**WHAT THE TASK REQUIRES**
In the data below, how many lines include the string "Target"? Give only the number.

----

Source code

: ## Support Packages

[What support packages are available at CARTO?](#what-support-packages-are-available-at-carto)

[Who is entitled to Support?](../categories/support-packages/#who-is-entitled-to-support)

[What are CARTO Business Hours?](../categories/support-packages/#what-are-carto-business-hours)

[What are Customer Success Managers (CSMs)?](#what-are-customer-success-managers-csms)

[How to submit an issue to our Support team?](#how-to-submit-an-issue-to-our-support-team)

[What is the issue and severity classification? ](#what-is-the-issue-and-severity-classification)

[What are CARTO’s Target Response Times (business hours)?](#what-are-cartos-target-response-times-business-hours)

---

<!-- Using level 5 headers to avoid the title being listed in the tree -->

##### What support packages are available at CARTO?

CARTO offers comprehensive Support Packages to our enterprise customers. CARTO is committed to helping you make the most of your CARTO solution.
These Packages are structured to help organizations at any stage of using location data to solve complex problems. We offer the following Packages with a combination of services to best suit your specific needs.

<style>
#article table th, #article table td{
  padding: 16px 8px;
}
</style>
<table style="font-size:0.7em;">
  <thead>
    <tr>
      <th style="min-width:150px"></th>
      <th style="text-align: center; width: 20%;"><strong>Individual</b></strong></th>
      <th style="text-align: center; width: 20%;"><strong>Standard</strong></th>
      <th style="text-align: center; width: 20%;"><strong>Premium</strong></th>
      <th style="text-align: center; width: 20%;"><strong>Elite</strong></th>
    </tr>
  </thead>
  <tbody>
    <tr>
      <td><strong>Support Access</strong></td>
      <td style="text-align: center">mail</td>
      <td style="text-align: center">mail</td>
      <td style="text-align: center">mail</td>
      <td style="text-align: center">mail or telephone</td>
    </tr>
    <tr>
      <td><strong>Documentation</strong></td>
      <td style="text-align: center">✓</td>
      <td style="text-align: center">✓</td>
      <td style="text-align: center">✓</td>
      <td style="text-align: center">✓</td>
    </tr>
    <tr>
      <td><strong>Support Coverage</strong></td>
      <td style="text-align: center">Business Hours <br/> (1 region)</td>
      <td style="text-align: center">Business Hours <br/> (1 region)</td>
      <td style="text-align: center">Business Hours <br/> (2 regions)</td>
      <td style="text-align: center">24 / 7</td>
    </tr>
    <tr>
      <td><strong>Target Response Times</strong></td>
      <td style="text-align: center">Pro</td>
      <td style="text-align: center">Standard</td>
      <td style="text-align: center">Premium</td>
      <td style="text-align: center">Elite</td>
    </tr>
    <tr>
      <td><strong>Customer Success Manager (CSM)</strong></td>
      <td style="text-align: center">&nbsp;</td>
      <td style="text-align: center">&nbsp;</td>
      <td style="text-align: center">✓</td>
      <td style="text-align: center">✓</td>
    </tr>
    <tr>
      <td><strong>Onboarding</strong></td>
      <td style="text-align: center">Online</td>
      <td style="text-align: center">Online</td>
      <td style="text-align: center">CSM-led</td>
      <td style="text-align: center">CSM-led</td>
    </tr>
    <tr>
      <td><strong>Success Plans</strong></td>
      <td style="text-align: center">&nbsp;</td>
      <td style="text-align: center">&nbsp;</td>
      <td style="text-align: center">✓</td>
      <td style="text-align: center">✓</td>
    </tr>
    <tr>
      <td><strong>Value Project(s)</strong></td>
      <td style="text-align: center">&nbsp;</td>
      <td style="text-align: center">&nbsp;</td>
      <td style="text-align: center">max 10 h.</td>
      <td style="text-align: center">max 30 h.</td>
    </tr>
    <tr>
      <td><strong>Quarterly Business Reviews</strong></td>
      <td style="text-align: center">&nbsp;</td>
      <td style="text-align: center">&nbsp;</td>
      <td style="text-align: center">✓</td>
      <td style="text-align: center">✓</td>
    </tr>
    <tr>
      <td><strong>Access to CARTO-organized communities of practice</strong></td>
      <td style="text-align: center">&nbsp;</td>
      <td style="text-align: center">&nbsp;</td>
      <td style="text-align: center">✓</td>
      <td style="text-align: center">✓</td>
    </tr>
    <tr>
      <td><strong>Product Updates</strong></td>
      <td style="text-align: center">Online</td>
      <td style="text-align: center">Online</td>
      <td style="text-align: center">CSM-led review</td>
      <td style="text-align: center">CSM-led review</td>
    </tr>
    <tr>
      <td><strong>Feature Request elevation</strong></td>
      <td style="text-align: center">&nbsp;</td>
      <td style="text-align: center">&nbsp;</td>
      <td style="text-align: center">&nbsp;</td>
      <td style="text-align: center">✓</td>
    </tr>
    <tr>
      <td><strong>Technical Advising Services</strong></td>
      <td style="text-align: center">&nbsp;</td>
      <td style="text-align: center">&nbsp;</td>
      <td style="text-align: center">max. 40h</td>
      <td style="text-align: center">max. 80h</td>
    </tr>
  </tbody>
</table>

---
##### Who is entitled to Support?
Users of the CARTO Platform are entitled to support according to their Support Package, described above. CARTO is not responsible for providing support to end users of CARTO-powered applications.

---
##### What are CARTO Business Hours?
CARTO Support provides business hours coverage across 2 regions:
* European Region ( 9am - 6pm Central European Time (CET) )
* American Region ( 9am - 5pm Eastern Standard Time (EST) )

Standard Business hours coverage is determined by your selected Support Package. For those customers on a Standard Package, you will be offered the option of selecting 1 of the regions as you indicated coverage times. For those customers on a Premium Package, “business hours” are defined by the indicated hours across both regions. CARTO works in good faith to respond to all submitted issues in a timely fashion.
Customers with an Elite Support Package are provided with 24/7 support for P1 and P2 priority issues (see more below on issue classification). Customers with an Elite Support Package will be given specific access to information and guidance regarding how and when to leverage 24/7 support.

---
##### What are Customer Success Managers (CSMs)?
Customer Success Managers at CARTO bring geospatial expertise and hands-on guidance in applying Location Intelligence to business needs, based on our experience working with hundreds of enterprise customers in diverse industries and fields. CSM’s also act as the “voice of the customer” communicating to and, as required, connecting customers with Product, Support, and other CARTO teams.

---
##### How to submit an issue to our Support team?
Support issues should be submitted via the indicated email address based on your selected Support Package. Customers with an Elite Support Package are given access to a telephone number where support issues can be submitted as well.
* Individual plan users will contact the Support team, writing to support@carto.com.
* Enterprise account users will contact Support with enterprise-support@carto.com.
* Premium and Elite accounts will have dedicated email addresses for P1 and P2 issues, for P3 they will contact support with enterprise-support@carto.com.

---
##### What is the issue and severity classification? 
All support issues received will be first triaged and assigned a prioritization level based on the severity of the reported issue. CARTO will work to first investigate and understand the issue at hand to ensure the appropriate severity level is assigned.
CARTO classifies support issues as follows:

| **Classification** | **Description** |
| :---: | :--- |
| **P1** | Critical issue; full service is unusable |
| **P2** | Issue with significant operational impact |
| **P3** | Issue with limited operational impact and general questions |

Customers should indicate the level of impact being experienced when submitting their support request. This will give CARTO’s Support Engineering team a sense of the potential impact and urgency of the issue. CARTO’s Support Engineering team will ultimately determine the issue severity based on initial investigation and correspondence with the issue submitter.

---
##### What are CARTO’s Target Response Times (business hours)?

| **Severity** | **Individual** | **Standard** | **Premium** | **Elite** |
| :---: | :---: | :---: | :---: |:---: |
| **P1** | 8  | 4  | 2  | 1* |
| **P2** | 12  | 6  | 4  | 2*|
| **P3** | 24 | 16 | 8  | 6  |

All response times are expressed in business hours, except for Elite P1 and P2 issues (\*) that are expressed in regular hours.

----

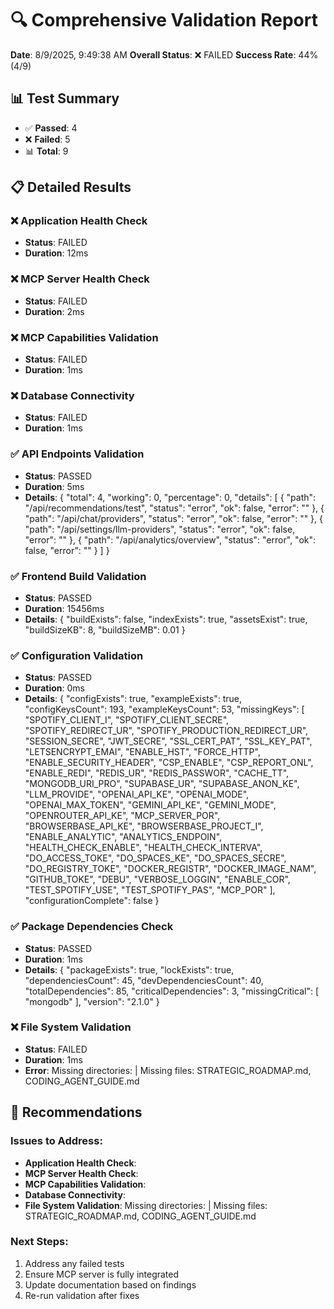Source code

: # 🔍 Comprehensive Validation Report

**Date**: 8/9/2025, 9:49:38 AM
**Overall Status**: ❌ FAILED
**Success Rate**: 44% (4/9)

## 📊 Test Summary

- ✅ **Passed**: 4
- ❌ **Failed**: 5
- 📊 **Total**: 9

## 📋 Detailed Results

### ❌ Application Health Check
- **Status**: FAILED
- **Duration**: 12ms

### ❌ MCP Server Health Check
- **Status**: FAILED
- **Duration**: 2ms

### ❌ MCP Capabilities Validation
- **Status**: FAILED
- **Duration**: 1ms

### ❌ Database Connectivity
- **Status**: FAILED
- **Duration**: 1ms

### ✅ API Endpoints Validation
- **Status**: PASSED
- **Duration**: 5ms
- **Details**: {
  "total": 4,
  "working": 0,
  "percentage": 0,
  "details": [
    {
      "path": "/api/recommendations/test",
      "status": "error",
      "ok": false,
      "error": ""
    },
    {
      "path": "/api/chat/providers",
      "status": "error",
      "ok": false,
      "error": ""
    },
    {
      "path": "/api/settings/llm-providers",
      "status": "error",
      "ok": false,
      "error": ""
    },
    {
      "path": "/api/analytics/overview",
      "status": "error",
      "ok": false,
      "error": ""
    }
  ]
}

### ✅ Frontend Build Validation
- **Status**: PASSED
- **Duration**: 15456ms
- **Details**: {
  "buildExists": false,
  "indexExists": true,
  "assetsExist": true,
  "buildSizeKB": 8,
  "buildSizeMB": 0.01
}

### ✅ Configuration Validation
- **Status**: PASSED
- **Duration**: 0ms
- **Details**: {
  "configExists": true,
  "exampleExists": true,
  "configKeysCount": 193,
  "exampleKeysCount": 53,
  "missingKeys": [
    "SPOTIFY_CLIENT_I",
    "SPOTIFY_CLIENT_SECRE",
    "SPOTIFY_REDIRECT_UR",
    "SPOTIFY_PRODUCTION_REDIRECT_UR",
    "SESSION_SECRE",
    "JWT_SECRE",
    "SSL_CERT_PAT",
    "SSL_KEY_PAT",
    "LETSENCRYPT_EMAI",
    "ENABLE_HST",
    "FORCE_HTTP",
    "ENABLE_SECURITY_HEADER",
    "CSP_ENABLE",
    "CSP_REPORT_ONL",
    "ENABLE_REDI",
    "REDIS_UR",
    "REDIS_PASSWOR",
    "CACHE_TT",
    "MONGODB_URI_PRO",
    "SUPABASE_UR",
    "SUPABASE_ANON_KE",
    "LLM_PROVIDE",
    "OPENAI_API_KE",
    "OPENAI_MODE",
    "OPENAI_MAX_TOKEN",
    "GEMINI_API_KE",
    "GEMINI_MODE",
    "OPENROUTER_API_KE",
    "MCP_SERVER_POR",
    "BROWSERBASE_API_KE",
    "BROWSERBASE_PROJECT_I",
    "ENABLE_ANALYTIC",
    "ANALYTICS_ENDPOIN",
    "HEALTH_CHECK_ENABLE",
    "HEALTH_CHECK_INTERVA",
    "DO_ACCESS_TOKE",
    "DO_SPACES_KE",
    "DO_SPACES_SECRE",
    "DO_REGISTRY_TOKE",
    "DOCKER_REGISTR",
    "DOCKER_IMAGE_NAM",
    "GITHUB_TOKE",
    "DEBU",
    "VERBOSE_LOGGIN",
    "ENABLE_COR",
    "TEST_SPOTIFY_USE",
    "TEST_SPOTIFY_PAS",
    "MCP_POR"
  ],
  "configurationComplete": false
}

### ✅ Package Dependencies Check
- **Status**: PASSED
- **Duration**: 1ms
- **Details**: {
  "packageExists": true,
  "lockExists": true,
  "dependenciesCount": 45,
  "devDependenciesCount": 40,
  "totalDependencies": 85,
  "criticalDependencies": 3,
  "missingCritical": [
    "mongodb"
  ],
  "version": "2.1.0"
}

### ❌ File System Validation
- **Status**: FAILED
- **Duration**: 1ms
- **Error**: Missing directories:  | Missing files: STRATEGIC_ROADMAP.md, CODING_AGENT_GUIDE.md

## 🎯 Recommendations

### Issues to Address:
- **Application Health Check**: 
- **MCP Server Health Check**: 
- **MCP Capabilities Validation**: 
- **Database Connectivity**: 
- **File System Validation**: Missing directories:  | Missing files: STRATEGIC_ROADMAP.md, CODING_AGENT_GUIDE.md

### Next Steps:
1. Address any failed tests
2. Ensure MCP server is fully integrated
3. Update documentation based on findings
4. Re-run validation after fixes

----

**RESPONSE TO THIS TASK**
3